Healthy Eating On The Go: A Guide To Dining Out, Traveling And More

A healthy diet is an important pillar of good health, but that doesn’t mean it’s always easy.

Along with exercise and stress management, healthy eating reduces the risk of lifestyle-related illnesses and helps manage health conditions (1 Trusted Source, 2 Trusted Source).

However, the average American does not eat a very healthy diet. The US Department of Agriculture (USDA) Healthy Eating Index gave the average American diet a score of 59 out of 100, using the most recent data from 2015 (3).

Eating healthy while away from home and while traveling can pose unique challenges.

You may be tempted to skip meals. It can also be difficult to figure out where to buy nutritious food, decide what to pack in your lunch box, and determine how to keep a balanced meal while eating out.

This comprehensive guide explains how to maintain a nutritious diet while traveling.

The basics of healthy eating
To eat healthy, you need to get a variety of nutrients from all five food groups: dairy, high-protein foods, grains, fruits, and vegetables.

Each food group offers a different main nutritional benefit, so by combining the food groups you can get a spectrum of nutrients that support good health.

Examples of foods from each group are:

Dairy: milk, cheese, yogurt, lactose-free milk, fortified soy milk
Protein-rich foods: seafood, meat, poultry, eggs, peas, beans, nuts, seeds, and soy products
Grains: wheat, rice, oats, cornmeal, barley
Fruits: fresh, canned, frozen or dried fruits and 100% fruit juice
Vegetables (non-starchy): fresh, canned, frozen or dried vegetables (raw or cooked) and 100% vegetable juice
MyPlate is a nutritional guide and meal planning tool that helps people eat healthy. The USDA developed it based on the Dietary Guidelines for Americans.

She recommends making at least half of your grains whole, varying your protein sources, and choosing low-fat or fat-free dairy products.

To prepare a healthy dish, whether for a meal or a snack, try combining foods from at least two food groups for a variety of nutrients.

How to fill your plate for a healthy meal
Fill half your plate with non-starchy vegetables like spinach or cabbage.
Then fill a quarter of your plate with protein-rich foods, such as chicken, fish, or navy beans, depending on your preference.
Lastly, fill the remaining quarter of your plate with grains like rice or quinoa.
Healthy Meal Example 1: Garlic Butter Baked Chicken, Sauteed Vegetables, and Rice

Healthy meal example 2: a cheese sandwich made with whole wheat bread, cottage cheese, and sliced ​​tomatoes

Healthy snacks
Combine a grain with a food high in protein, fat, or fiber.

Your body digests mixed foods that include protein, healthy fats, and fiber more slowly than grains alone. This keeps you full longer, which can help you maintain a healthy weight and control your blood sugar.

Healthy Snack Example 1: Apple Nut Butter

Healthy Snack Example 2: Yogurt with Dried Fruit and Nuts

How skipping meals can backfire
You may wonder what’s wrong with skipping meals.

It’s not unhealthy in and of itself, but skipping meals can backfire, leaving you feeling hungry later and overeating at your next meal or filling up on unhealthy snacks. We are often not good at making healthy diet decisions when we are hungry.

If you find this to happen to you, it may help to have pre-planned meals ready to grab and go when you’re in a rush.

That said, research has shown that skipping breakfast isn’t necessarily bad for you. If eating breakfast (or eating at any time of the day) just isn’t part of your eating schedule, that’s fine.

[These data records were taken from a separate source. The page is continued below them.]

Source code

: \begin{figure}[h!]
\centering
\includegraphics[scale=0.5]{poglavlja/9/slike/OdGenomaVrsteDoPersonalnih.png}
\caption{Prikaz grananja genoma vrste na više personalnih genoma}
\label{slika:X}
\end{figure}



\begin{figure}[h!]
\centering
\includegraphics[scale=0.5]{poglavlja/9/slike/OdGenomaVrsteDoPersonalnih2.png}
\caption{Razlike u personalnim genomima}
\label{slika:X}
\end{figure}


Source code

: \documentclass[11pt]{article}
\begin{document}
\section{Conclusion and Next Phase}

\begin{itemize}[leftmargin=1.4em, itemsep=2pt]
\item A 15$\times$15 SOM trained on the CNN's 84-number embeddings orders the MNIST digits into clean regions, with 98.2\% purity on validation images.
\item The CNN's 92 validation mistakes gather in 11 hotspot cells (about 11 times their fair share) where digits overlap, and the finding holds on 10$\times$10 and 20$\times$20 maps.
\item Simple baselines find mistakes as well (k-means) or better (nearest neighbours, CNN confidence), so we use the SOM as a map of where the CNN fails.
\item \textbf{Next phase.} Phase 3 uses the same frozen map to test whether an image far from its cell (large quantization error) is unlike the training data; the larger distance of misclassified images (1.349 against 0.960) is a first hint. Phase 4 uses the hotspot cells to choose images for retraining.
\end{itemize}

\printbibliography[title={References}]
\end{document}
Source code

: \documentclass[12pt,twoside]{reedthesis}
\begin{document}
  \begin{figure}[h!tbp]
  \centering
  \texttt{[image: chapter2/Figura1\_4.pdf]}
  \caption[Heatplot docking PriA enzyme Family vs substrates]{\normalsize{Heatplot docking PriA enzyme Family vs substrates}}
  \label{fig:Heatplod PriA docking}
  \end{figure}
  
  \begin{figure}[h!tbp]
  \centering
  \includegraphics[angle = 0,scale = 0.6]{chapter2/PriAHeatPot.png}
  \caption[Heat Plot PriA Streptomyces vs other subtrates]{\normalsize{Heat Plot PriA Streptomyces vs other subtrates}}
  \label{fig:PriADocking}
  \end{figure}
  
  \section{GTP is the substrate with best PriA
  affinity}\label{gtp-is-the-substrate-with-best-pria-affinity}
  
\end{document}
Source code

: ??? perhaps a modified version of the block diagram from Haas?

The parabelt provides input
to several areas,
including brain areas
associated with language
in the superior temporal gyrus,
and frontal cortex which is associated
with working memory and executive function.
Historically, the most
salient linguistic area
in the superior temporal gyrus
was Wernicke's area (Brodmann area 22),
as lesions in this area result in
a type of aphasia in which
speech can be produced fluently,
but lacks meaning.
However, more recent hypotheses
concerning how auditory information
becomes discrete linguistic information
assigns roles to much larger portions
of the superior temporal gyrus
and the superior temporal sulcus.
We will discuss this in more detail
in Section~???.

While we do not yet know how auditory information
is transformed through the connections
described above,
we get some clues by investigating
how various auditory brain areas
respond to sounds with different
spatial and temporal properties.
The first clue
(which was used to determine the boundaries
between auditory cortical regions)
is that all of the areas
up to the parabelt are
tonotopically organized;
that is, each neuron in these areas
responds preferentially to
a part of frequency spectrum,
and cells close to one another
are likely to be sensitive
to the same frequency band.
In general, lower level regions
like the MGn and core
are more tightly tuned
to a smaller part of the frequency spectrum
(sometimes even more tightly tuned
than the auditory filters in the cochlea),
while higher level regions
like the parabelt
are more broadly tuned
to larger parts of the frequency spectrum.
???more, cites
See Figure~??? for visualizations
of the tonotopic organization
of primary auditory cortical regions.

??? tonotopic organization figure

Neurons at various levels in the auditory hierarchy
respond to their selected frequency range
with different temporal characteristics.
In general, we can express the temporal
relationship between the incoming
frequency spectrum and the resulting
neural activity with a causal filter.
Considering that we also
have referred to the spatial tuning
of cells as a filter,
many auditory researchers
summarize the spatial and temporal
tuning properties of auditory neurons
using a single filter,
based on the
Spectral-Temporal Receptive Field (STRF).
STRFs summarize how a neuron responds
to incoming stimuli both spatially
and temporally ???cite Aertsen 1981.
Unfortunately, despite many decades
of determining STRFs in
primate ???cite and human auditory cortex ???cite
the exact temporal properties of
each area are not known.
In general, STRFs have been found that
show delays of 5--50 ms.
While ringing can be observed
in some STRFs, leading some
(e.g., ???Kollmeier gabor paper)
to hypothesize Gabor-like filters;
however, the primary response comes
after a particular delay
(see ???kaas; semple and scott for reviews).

Some people also intentionally give up meals for religious or cultural reasons or when they practice intermittent fasting. However, this is usually planned in advance and is not the same as accidentally skipping a meal because you are in a rush.

Here’s how to eat healthy in common situations when you’re on the go.

Scenario 1: run out the doorIf you find yourself constantly walking out the door in the mornings without a plan for breakfast or even lunch, you are not alone.

This is a scenario that I found myself in often during my dietary internship. Short sleep times combined with high stress and poor meal planning meant I often skipped breakfast without intending to.

In this situation, we can recognize the importance of planning and preparing meals.

Even if you can’t change your busy schedule soon, you may be more prepared to nurture your body despite the rush.

Planning your meals will help you be more organized and purposeful about eating nutritious food in the morning. It will also help you stop accidentally skipping meals.

Pre-planning tips
Prepare the night before. Prepare breakfast and morning snack the night before. For example, overnight oats and chia pudding are easy to make for a quick on-the-go option. Pack a lunch bag with your meals and a reusable water bottle to stay hydrated.

Shake bags. You can make bags filled with pre-measured smoothie ingredients to make a smoothie serving for a quick drink before you go out.
Buy or make healthy bars. Protein or energy bars can be a quick snack on the way out the door or on the go until you can sit up and eat. Be sure to buy bars that are lower in sugar and higher in protein, fiber, and other nutrients.